De la compétence judiciaire

On distingue en matière judiciaire entre la compétence territoriale et la compétence d’attribution. Ainsi le tribunal compétent pour trancher un litige serait de manière très simplifiée le tribunal du lieu de résidence du défendeur à l’action, à moins que l’affaire ne soit de nature commerciale, auquel cas le demandeur a le choix entre le tribunal du lieu de résidence du défendeur ou le lieu d’exécution du contrat. Selon la nature de l’affaire, la compétence peut être du ressort du tribunal de 1 ère instance (affaires civiles), ou le tribunal de commerce (affaires commerciales) ou encore le tribunal administratif.
Ces questions qui relèvent des principes généraux du droit de la procédure revêtent une importance primordiale, pour l’influence lourde qu’elles peuvent avoir sur le dénouement des affaires litigieuses, et par conséquent sur les intérêts immédiats des justiciables.
Pour illustrer mes propos je vais relater l’exemple de quelques décisions de justice qui m’ont surpris par leur teneur. La première décision concerne une affaire qui oppose un architecte à un promo­teur immobilier à propos des honoraires du premier. La juridiction commerciale saisie rejette la demande de l’architecte se considérant comme incompétente pour trancher du litige, et renvoie l’affaire devant le tribunal de 1 ère instance. Pour justifier sa décision le tribunal invoque la nature civile de l’affaire. Cette décision est à mon sens très contestable. En effet il fût un temps où les opérations immobilières étaient considérées comme des actes civils, mais sous l’égide du nouveau code de commerce de 1996, les choses ont changé, et les opérations immobilières rentrent dans ce qu’on appelle les actes de commerce. S’agissant de l’action d’un non commerçant contre un professionnel commerçant, l’acte est de nature mixte, le choix est conféré alors au premier d’introduire sa demande devant le tribunal de lère instance ou le tribunal de commerce. L’action d’un commerçant contre un non commerçant doit être présentée obligatoirement devant le tribunal de lère instance. L’une des conséquences essentielles du choix du tribunal apparaît au niveau de la preuve des actes, elle est libre en matière commerciale, elle doit être écrite en matière civile. C’est vous dire les conséquences de la décision d’incompétence du tribunal cité sur les intérêts du demandeur en l’occurrence l’architecte.

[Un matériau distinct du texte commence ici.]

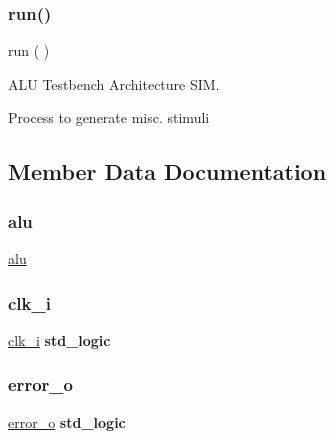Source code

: \subsubsection{\texorpdfstring{run()}{run()}}
{\footnotesize\ttfamily  {\bfseries \textcolor{vhdlchar}{ }} run ( ) \hspace{0.3cm}{\ttfamily [Process]}}



A\+LU Testbench Architecture S\+IM. 

Process to generate misc. stimuli 

\subsection{Member Data Documentation}
\mbox{\label{classtb__alu_1_1sim_a205ce47b385f0dede25ae06417988605}} 
\subsubsection{\texorpdfstring{alu}{alu}}
{\footnotesize\ttfamily \hyperlink{classtb__alu_1_1sim_a205ce47b385f0dede25ae06417988605}{alu} {\bfseries \textcolor{vhdlchar}{ }} \hspace{0.3cm}{\ttfamily [Component]}}

\mbox{\label{classtb__alu_1_1sim_a51bcb92d1464ea7874528ced3e160ff1}} 
\subsubsection{\texorpdfstring{clk\+\_\+i}{clk\_i}}
{\footnotesize\ttfamily \hyperlink{classtb__alu_1_1sim_a51bcb92d1464ea7874528ced3e160ff1}{clk\+\_\+i} {\bfseries \textcolor{comment}{std\+\_\+logic}\textcolor{vhdlchar}{ }} \hspace{0.3cm}{\ttfamily [Signal]}}

\mbox{\label{classtb__alu_1_1sim_aea39ae165b49f7a12978d9290d22ff85}} 
\subsubsection{\texorpdfstring{error\+\_\+o}{error\_o}}
{\footnotesize\ttfamily \hyperlink{classtb__alu_1_1sim_aea39ae165b49f7a12978d9290d22ff85}{error\+\_\+o} {\bfseries \textcolor{comment}{std\+\_\+logic}\textcolor{vhdlchar}{ }} \hspace{0.3cm}{\ttfamily [Signal]}}

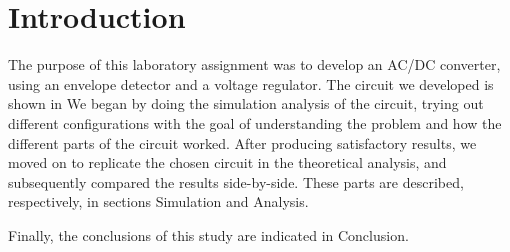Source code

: \section{Introduction}
\label{sec:introduction}

The purpose of this laboratory assignment was to develop an AC/DC converter, using an envelope detector and a voltage regulator. The circuit we developed is shown in
We began by doing the simulation analysis of the circuit, trying out different configurations with the goal of understanding the problem and how the different
parts of the circuit worked. After producing satisfactory results, we moved on to replicate the chosen circuit in the theoretical analysis, and subsequently compared the results side-by-side.
These parts are described, respectively, in sections Simulation and Analysis.

Finally, the conclusions of this study are indicated in Conclusion.

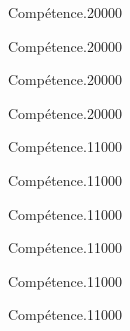 \begin{pageParcoursd}
\begin{ExoCdN}{Compétence.}{2}{0}{0}{0}{0}

\end{ExoCdN}

\begin{ExoCdN}{Compétence.}{2}{0}{0}{0}{0}

\end{ExoCdN}

\begin{ExoCdN}{Compétence.}{2}{0}{0}{0}{0}

\end{ExoCdN}

\begin{ExoCdN}{Compétence.}{2}{0}{0}{0}{0}

\end{ExoCdN}

\end{pageParcoursd} %


\begin{pageParcourst} %

\begin{ExoCtN}{Compétence.}{1}{1}{0}{0}{0}
 
\end{ExoCtN}

\begin{ExoCtN}{Compétence.}{1}{1}{0}{0}{0}
 
\end{ExoCtN}

\begin{ExoCtN}{Compétence.}{1}{1}{0}{0}{0}
 
\end{ExoCtN}

\begin{ExoCtN}{Compétence.}{1}{1}{0}{0}{0}
 
\end{ExoCtN}

\begin{ExoCtN}{Compétence.}{1}{1}{0}{0}{0}
 
\end{ExoCtN}

\begin{ExoCtN}{Compétence.}{1}{1}{0}{0}{0}
 
\end{ExoCtN}
 
\end{pageParcourst} %

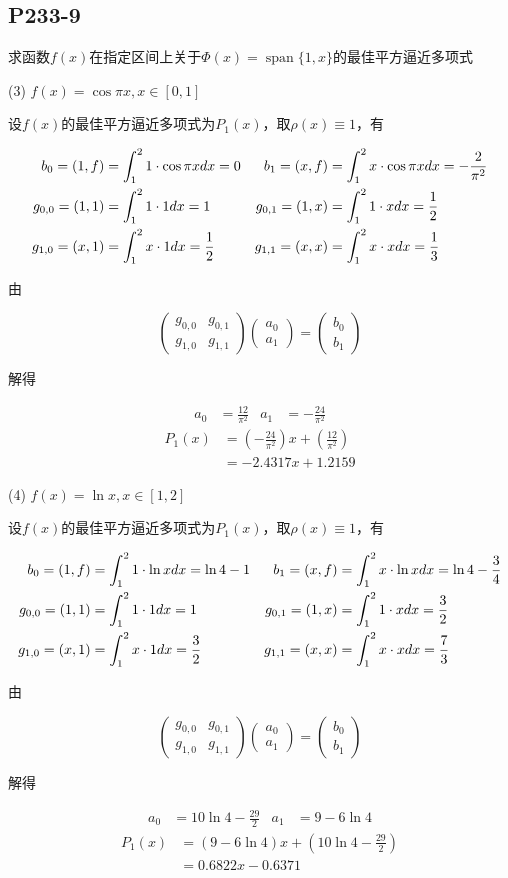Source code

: \subsection{P233-9}
求函数$f(x)$在指定区间上关于$\Phi(x)=\operatorname{span}\{1,x\}$的最佳平方逼近多项式
\renewcommand{\COEFFICIENTS}[5]{
\begin{align*}
b_{0}   = \FUNCDOT{1}{f} & = \INTRANGE{1 \cdot \FX}{x} = #1 &
b_{1}   = \FUNCDOT{x}{f} & = \INTRANGE{x \cdot \FX}{x} = #2 \\
g_{0,0} = \FUNCDOT{1}{1} & = \INTRANGE{1 \cdot 1}{x}   = #3 &
g_{0,1} = \FUNCDOT{1}{x} & = \INTRANGE{1 \cdot x}{x}   = #4 \\
g_{1,0} = \FUNCDOT{x}{1} & = \INTRANGE{x \cdot 1}{x}   = #4 &
g_{1,1} = \FUNCDOT{x}{x} & = \INTRANGE{x \cdot x}{x}   = #5
\end{align*}
}

\newcommand{\EQUATION}{
\begin{displaymath}
\begin{pmatrix}
g_{0,0} &
g_{0,1} \\
g_{1,0} &
g_{1,1}
\end{pmatrix}
\begin{pmatrix}
a_{0} \\
a_{1}
\end{pmatrix}
=
\begin{pmatrix}
b_{0} \\
b_{1}
\end{pmatrix}
\end{displaymath}
}

\newcommand{\SOLUTION}[4]{
\begin{align*}
a_{0}  & = #1 &
a_{1}  & = #2
\end{align*}
\begin{align*}
P_1(x) & = (#2) x + (#1) \\
       & = #4 x #3
\end{align*}
}

\newcommand{\PATTERN}[9]{
$f(x) = \FX, x \in [\LRANGE, \RRANGE]$
\begin{SOLVE}
设$f(x)$的最佳平方逼近多项式为$P_1(x)$，取$\rho(x) \equiv 1$，有
\COEFFICIENTS{#1}{#2}{#3}{#4}{#5}
由
\EQUATION
解得
\SOLUTION{#6}{#7}{#8}{#9}
\end{SOLVE}
}



\renewcommand{\FX}{\cos {\pi x}}
\renewcommand{\LRANGE}{0}
\renewcommand{\RRANGE}{1}
(3) \PATTERN{0}{-\frac{2}{\pi^2}}{1}{\frac{1}{2}}{\frac{1}{3}}{\frac{12}{\pi^2}}{-\frac{24}{\pi^2}}{+ 1.2159}{- 2.4317}

\renewcommand{\FX}{\ln x}
\renewcommand{\LRANGE}{1}
\renewcommand{\RRANGE}{2}
(4) \PATTERN{\ln 4 - 1}{\ln 4 - \frac{3}{4}}{1}{\frac{3}{2}}{\frac{7}{3}}{10 \ln 4 - \frac{29}{2}}{9 - 6 \ln 4}{-0.6371}{0.6822}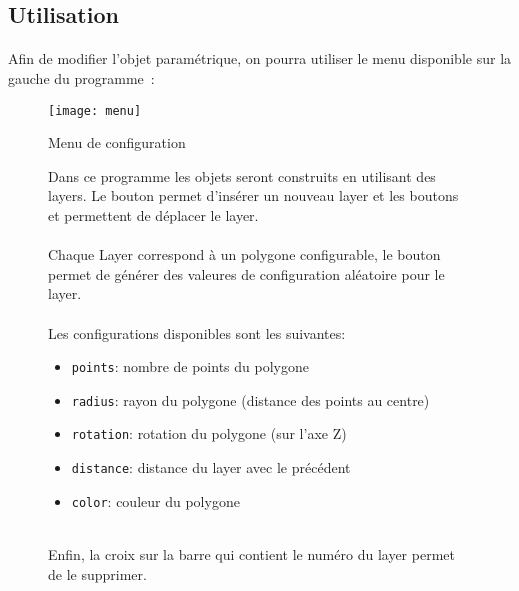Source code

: \documentclass[article, backcover, french, nodocumentinfo]{upmethodology-document}
\begin{document}
		\subsection{Utilisation}
			\paragraph*{}
				Afin de modifier l'objet paramétrique, on pourra utiliser le menu disponible sur la gauche du programme~: \\
				\begin{minipage}[c]{0.4\textwidth}
					\begin{figure}[H]
						\centering%
						\texttt{[image: menu]}%
						\caption{Menu de configuration}%
						\label{fig:menu}%
					\end{figure}
				\end{minipage}
				\begin{minipage}[c]{0.59\textwidth}
					\begin{figure}[H]
						Dans ce programme les objets seront construits en utilisant des layers. Le bouton \fbox{\texttt{+}} permet d’insérer un nouveau layer et les boutons \fbox{$\blacktriangle$} et \fbox{$\blacktriangledown$} permettent de déplacer le layer.\\
						\hfill \\
						Chaque Layer correspond à un polygone configurable, le bouton  permet de générer des valeures de configuration aléatoire pour le layer.\\
						\hfill \\
						Les configurations disponibles sont les suivantes:
						\begin{itemize}
							\item \texttt{points}: nombre de points du polygone
							\item \texttt{radius}: rayon du polygone (distance des points au centre)
							\item \texttt{rotation}: rotation du polygone (sur l'axe Z)
							\item \texttt{distance}: distance du layer avec le précédent
							\item \texttt{color}: couleur du polygone
						\end{itemize}
						\hfill \\
						Enfin, la croix sur la barre qui contient le numéro du layer permet de le supprimer.
					\end{figure}
				\end{minipage}
\end{document}
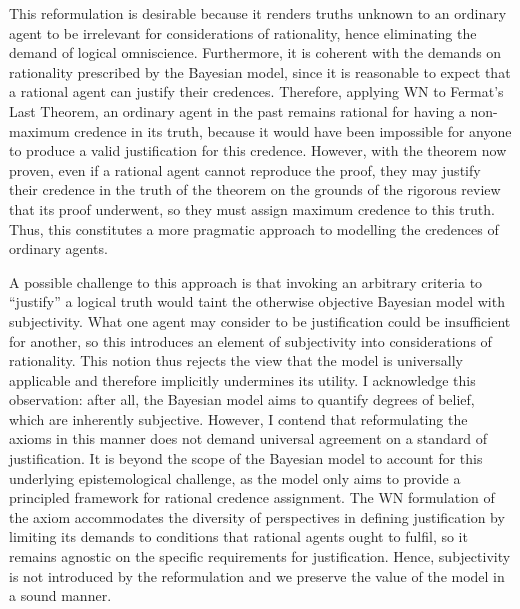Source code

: \documentclass[12pt]{article}
\begin{document}
This reformulation is desirable because it renders truths unknown to an ordinary agent to be irrelevant for considerations of rationality, hence eliminating the demand of logical omniscience. Furthermore, it is coherent with the demands on rationality prescribed by the Bayesian model, since it is reasonable to expect that a rational agent can justify their credences. Therefore, applying WN to Fermat's Last Theorem, an ordinary agent in the past remains rational for having a non-maximum credence in its truth, because it would have been impossible for anyone to produce a valid justification for this credence. However, with the theorem now proven, even if a rational agent cannot reproduce the proof, they may justify their credence in the truth of the theorem on the grounds of the rigorous review that its proof underwent, so they must assign maximum credence to this truth. Thus, this constitutes a more pragmatic approach to modelling the credences of ordinary agents.

A possible challenge to this approach is that invoking an arbitrary criteria to ``justify'' a logical truth would taint the otherwise objective Bayesian model with subjectivity. What one agent may consider to be justification could be insufficient for another, so this introduces an element of subjectivity into considerations of rationality. This notion thus rejects the view that the model is universally applicable and therefore implicitly undermines its utility. I acknowledge this observation: after all, the Bayesian model aims to quantify degrees of belief, which are inherently subjective. However, I contend that reformulating the axioms in this manner does not demand universal agreement on a standard of justification. It is beyond the scope of the Bayesian model to account for this underlying epistemological challenge, as the model only aims to provide a principled framework for rational credence assignment. The WN formulation of the axiom accommodates the diversity of perspectives in defining justification by limiting its demands to conditions that rational agents ought to fulfil, so it remains agnostic on the specific requirements for justification. Hence, subjectivity is not introduced by the reformulation and we preserve the value of the model in a sound manner.
\end{document}
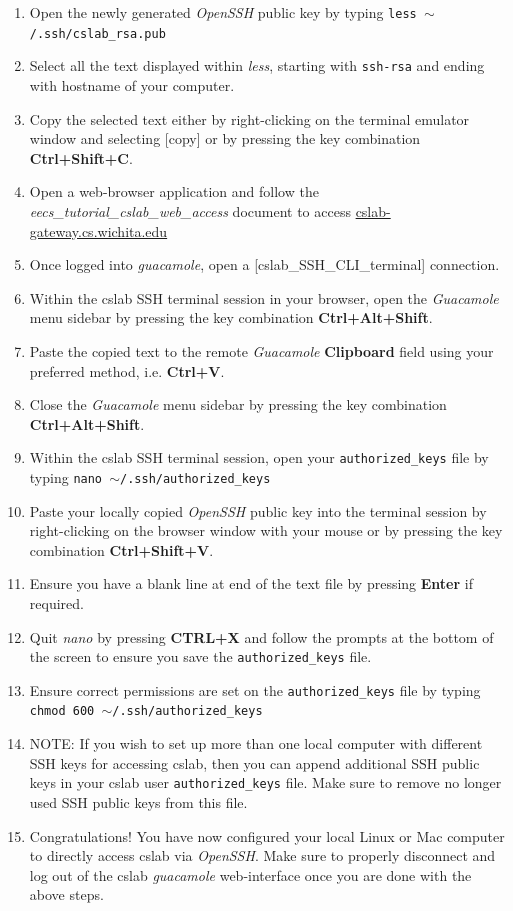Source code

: \documentclass[12pt]{article}
\begin{document}
\begin{flushleft}
\begin{enumerate}
  \item Open the newly generated \textit{OpenSSH} public key by typing \break
  \texttt{less $\sim$/.ssh/cslab\_rsa.pub}
  \item Select all the text displayed within \textit{less}, starting with \texttt{ssh-rsa} and ending with hostname of your computer.
  \item Copy the selected text either by right-clicking on the terminal emulator window and selecting [copy] or by pressing the key combination \textbf{Ctrl+Shift+C}.
  \item Open a web-browser application and follow the \textit{eecs\_tutorial\_cslab\_web\_access} document to access \href{https://cslab-gateway.cs.wichita.edu/}{cslab-gateway.cs.wichita.edu}
  \item Once logged into \textit{guacamole}, open a [cslab\_SSH\_CLI\_terminal] connection.
  \item Within the cslab SSH terminal session in your browser, open the \textit{Guacamole} menu sidebar by pressing the key combination \textbf{Ctrl+Alt+Shift}.
  \item Paste the copied text to the remote \textit{Guacamole} \textbf{Clipboard} field using your preferred method, i.e. \textbf{Ctrl+V}.
  \item Close the \textit{Guacamole} menu sidebar by pressing the key combination \textbf{Ctrl+Alt+Shift}.
  \item Within the cslab SSH terminal session, open your \texttt{authorized\_keys} file by typing \break
  \texttt{nano $\sim$/.ssh/authorized\_keys}
  \item Paste your locally copied \textit{OpenSSH} public key into the terminal session by right-clicking on the browser window with your mouse or by pressing the key combination \textbf{Ctrl+Shift+V}.
  \item Ensure you have a blank line at end of the text file by pressing \textbf{Enter} if required.
  \item Quit \textit{nano} by pressing \textbf{CTRL+X} and follow the prompts at the bottom of the screen to ensure you save the \texttt{authorized\_keys} file.
  \item Ensure correct permissions are set on the \texttt{authorized\_keys} file by typing \break
  \texttt{chmod 600 $\sim$/.ssh/authorized\_keys}
  \item NOTE: If you wish to set up more than one local computer with different SSH keys for accessing cslab, then you can append additional SSH public keys in your cslab user \texttt{authorized\_keys} file. Make sure to remove no longer used SSH public keys from this file.
  \item Congratulations! You have now configured your local Linux or Mac computer to directly access cslab via \textit{OpenSSH}. Make sure to properly disconnect and log out of the cslab \textit{guacamole} web-interface once you are done with the above steps.
\end{enumerate}


\end{flushleft}
\end{document}

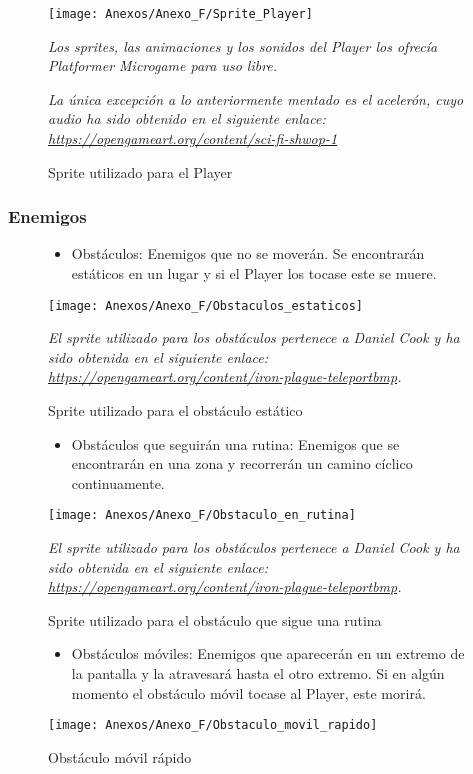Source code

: \begin{figure}[h]
\centering
\texttt{[image: Anexos/Anexo\_F/Sprite\_Player]}
\caption{Sprite utilizado para el Player}
\raggedright
\textit{Los sprites, las animaciones y los sonidos del Player los ofrecía Platformer Microgame para uso libre.}

\textit{La única excepción a lo anteriormente mentado es el acelerón, cuyo audio ha sido obtenido en el siguiente enlace: \url{https://opengameart.org/content/sci-fi-shwop-1}}
\end{figure}
\clearpage

\subsubsection{Enemigos}
\begin{figure}[h]
\begin{itemize}
\item
Obstáculos: Enemigos que no se moverán. Se encontrarán estáticos en un lugar y si el Player los tocase este se muere.
\end{itemize}
\centering
\texttt{[image: Anexos/Anexo\_F/Obstaculos\_estaticos]}
\caption{Sprite utilizado para el obstáculo estático}
\raggedright
\textit{El sprite utilizado para los obstáculos pertenece a Daniel Cook y ha sido obtenida en el siguiente enlace: \url{https://opengameart.org/content/iron-plague-teleportbmp}.}
\end{figure}

\begin{figure}[h]
\begin{itemize}
\item
Obstáculos que seguirán una rutina: Enemigos que se encontrarán en una zona y recorrerán un camino cíclico continuamente.
\end{itemize}
\centering
\texttt{[image: Anexos/Anexo\_F/Obstaculo\_en\_rutina]}
\caption{Sprite utilizado para el obstáculo que sigue una rutina}
\raggedright
\textit{El sprite utilizado para los obstáculos pertenece a Daniel Cook y ha sido obtenida en el siguiente enlace: \url{https://opengameart.org/content/iron-plague-teleportbmp}.}
\end{figure}

\begin{figure}[h]
\begin{itemize}
\item
Obstáculos móviles: Enemigos que aparecerán en un extremo de la pantalla y la atravesará hasta el otro extremo. Si en algún momento el obstáculo móvil tocase al Player, este morirá.
\end{itemize}
\centering
\texttt{[image: Anexos/Anexo\_F/Obstaculo\_movil\_rapido]}
\caption{Obstáculo móvil rápido}
\end{figure}

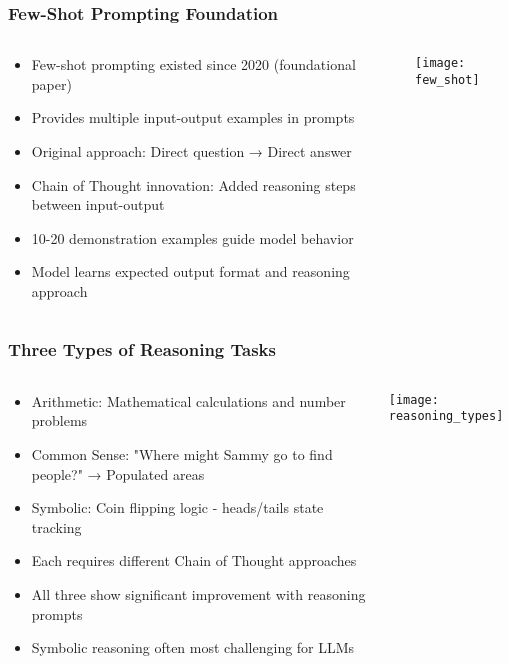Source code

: \begin{frame}[fragile]\frametitle{Few-Shot Prompting Foundation}
\begin{columns}
    \begin{column}[T]{0.6\linewidth}
      \begin{itemize}
        \item Few-shot prompting existed since 2020 (foundational paper)
        \item Provides multiple input-output examples in prompts
        \item Original approach: Direct question → Direct answer
        \item Chain of Thought innovation: Added reasoning steps between input-output
        \item 10-20 demonstration examples guide model behavior
        \item Model learns expected output format and reasoning approach
      \end{itemize}
    \end{column}
    \begin{column}[T]{0.4\linewidth}
        \begin{center}
        \texttt{[image: few\_shot]}
        \end{center}	
    \end{column}
  \end{columns}
\end{frame}

\begin{frame}[fragile]\frametitle{Three Types of Reasoning Tasks}
\begin{columns}
    \begin{column}[T]{0.6\linewidth}
      \begin{itemize}
        \item Arithmetic: Mathematical calculations and number problems
        \item Common Sense: "Where might Sammy go to find people?" → Populated areas
        \item Symbolic: Coin flipping logic - heads/tails state tracking
        \item Each requires different Chain of Thought approaches
        \item All three show significant improvement with reasoning prompts
        \item Symbolic reasoning often most challenging for LLMs
      \end{itemize}
    \end{column}
    \begin{column}[T]{0.4\linewidth}
        \begin{center}
        \texttt{[image: reasoning\_types]}
        \end{center}	
    \end{column}
  \end{columns}
\end{frame}

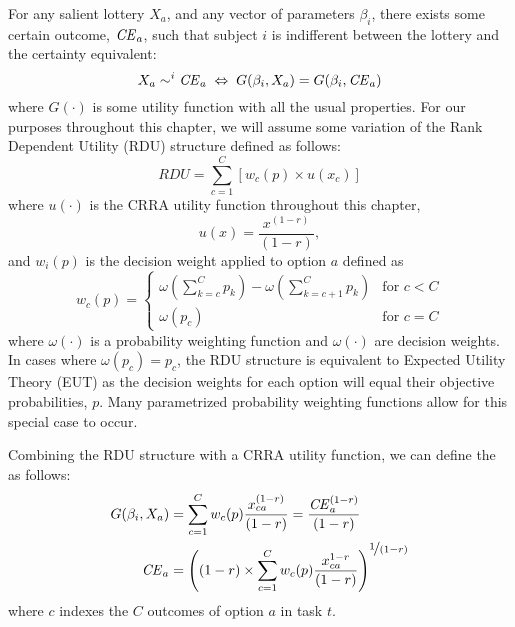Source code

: \documentclass[../main.tex]{subfiles}
\begin{document}
For any salient lottery $X_a$, and any vector of parameters $\beta_i$, there exists some certain outcome, $\mathit{CE}_a$, such that subject $i$ is indifferent between the lottery and the certainty equivalent:
\begin{equation}
	\label{eq3:CE.indiff}
	X_a \sim^i {\mathit{CE}}_a \;\Leftrightarrow\; G(\beta_i,X_a) = G(\beta_i, {\mathit{CE}}_a)
\end{equation}
\noindent where $G(\cdot)$ is some utility function with all the usual properties.
For our purposes throughout this chapter, we will assume some variation of the Rank Dependent Utility (RDU) structure defined as follows:
\begin{equation}
	\label{eq3:RDU}
	RDU = \sum_{c=1}^{C} \left[ w_c(p) \times u(x_c) \right]
\end{equation}
\noindent where $u(\cdot)$ is the CRRA utility function throughout this chapter,
\begin{equation}
	\label{eq3:CRRA}
	u(x) = \frac{x^{(1-r)}}{(1-r)} ,
\end{equation}
\noindent and $w_i(p)$ is the decision weight applied to option $a$ defined as
\begin{equation}
	\label{eq3:dweight}
	w_c(p) =
	\begin{cases}
		\omega\left(\displaystyle\sum_{k=c}^C p_k\right) - \omega\left(\displaystyle\sum_{k=c+1}^C p_k\right) & \text{for } c<C \\
		\omega(p_c) & \text{for } c = C
	\end{cases}
\end{equation}
\noindent where $\omega(\cdot)$ is a probability weighting function and $\omega(\cdot)$ are decision weights.
In cases where $\omega(p_c) = p_c$, the RDU structure is equivalent to Expected Utility Theory (EUT) as the decision weights for each option will equal their objective probabilities, $p$.
Many parametrized probability weighting functions allow for this special case to occur.

Combining the RDU structure with a CRRA utility function, we can define the {\CE} as follows:
\begin{align}
	\label{eq3:CEcalc}
	\begin{split}
		G(\beta_i,X_a) &= \sum_{c=1}^{C} w_c(p) \frac{x_{ca}^{(1-r)}}{(1-r)} = \frac{ {\mathit{CE}}_a^{(1-r)}}{(1-r)}\\
		{\mathit{CE}}_a &=  \left( (1-r) \times \sum_{c=1}^{C} w_c(p) \frac{x_{ca}^{1-r}}{(1-r)} \right)^{ \displaystyle\nicefrac{1}{(1-r)} }
	\end{split}
\end{align}
\noindent where $c$ indexes the $C$ outcomes of option $a$ in task $t$.
\end{document}
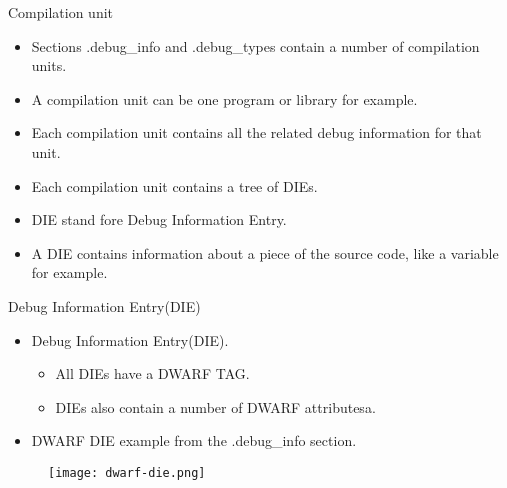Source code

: 
\begin{frame}{Compilation unit}
	\begin{itemize}
		\item Sections .debug\_info and .debug\_types contain a number of compilation units.
		\item A compilation unit can be one program or library for example.
		\item Each compilation unit contains all the related debug information for that unit.
		\item Each compilation unit contains a tree of DIEs.
		\item DIE stand fore Debug Information Entry.
		\item A DIE contains information about a piece of the source code, like a variable for example.
	\end{itemize}
\end{frame}




\begin{frame}{Debug Information Entry(DIE)}
	\begin{itemize}
	    \item Debug Information Entry(DIE).
		\begin{itemize}
	    		\item All DIEs have a DWARF TAG.
	    		\item DIEs also contain a number of DWARF attributesa.
		\end{itemize}
	    \item DWARF DIE example from the .debug\_info section.
	\end{itemize}
	\begin{figure}
		\texttt{[image: dwarf-die.png]}
	\end{figure}
\end{frame}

Un 2e exemple nous est fourni par la décision d’une autre juridiction commerciale qui, à l’occasion d’un litige commercial, s’est considéré comme compétente malgré l’existence d’une clause compromissoire par laquelle les parties ont décidé de confier leur litige à une instance arbitrale. Mais c’est la justification fournie par le tribunal à sa décision que je trouve surprenante. En effet le tribunal, après avoir relevé que «les conventions entre les parties tiennent lieu de loi, et que par conséquent la clause d’arbitrage est obligatoire pour les parties au contrat», il ajoute que malgré ce, «sa compétence est acquise car autrement cela suppose l’existence d’une instance compétente autre que lui ce qui n’est pas le cas d’après ce qui ressort de la lecture du contrat». En appel cette décision a été annulée car sans fondement.
Dans la pratique, une erreur d’évaluation de la part du tribunal, même à propos de questions relevant de la forme, peut coûter cher au justiciable en temps, en énergie et en argent.
C’est vous dire l’importance des questions relatives à la compétence judiciaire, qui chez nous ne sont pas toujours le fruit d’une simple incompétence.